• Entries shown:
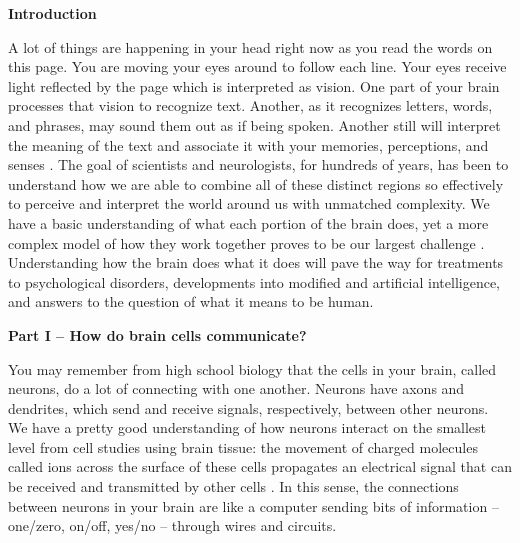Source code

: \noindent
\textbf{Introduction}

A lot of things are happening in your head right now as you read the words on this page. You are moving your eyes around to follow each line. Your eyes receive light reflected by the page which is interpreted as vision. One part of your brain processes that vision to recognize text. Another, as it recognizes letters, words, and phrases, may sound them out as if being spoken. Another still will interpret the meaning of the text and associate it with your memories, perceptions, and senses \cite{urry}. The goal of scientists and neurologists, for hundreds of years, has been to understand how we are able to combine all of these distinct regions so effectively to perceive and interpret the world around us with unmatched complexity. We have a basic understanding of what each portion of the brain does, yet a more complex model of how they work together proves to be our largest challenge \cite{turk}. Understanding how the brain does what it does will pave the way for treatments to psychological disorders, developments into modified and artificial intelligence, and answers to the question of what it means to be human.

\noindent
\textbf{Part I – How do brain cells communicate?}

You may remember from high school biology that the cells in your brain, called neurons, do a lot of connecting with one another. Neurons have axons and dendrites, which send and receive signals, respectively, between other neurons. We have a pretty good understanding of how neurons interact on the smallest level from cell studies using brain tissue: the movement of charged molecules called ions across the surface of these cells propagates an electrical signal that can be received and transmitted by other cells \cite{urry}. In this sense, the connections between neurons in your brain are like a computer sending bits of information – one/zero, on/off, yes/no – through wires and circuits.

• Task objective: Return every line of the records exactly as given, pictures excluded.

• Response box:
Source code

: \noindent
\textbf{Introduction}

A lot of things are happening in your head right now as you read the words on this page. You are moving your eyes around to follow each line. Your eyes receive light reflected by the page which is interpreted as vision. One part of your brain processes that vision to recognize text. Another, as it recognizes letters, words, and phrases, may sound them out as if being spoken. Another still will interpret the meaning of the text and associate it with your memories, perceptions, and senses \cite{urry}. The goal of scientists and neurologists, for hundreds of years, has been to understand how we are able to combine all of these distinct regions so effectively to perceive and interpret the world around us with unmatched complexity. We have a basic understanding of what each portion of the brain does, yet a more complex model of how they work together proves to be our largest challenge \cite{turk}. Understanding how the brain does what it does will pave the way for treatments to psychological disorders, developments into modified and artificial intelligence, and answers to the question of what it means to be human.

\noindent
\textbf{Part I – How do brain cells communicate?}

You may remember from high school biology that the cells in your brain, called neurons, do a lot of connecting with one another. Neurons have axons and dendrites, which send and receive signals, respectively, between other neurons. We have a pretty good understanding of how neurons interact on the smallest level from cell studies using brain tissue: the movement of charged molecules called ions across the surface of these cells propagates an electrical signal that can be received and transmitted by other cells \cite{urry}. In this sense, the connections between neurons in your brain are like a computer sending bits of information – one/zero, on/off, yes/no – through wires and circuits.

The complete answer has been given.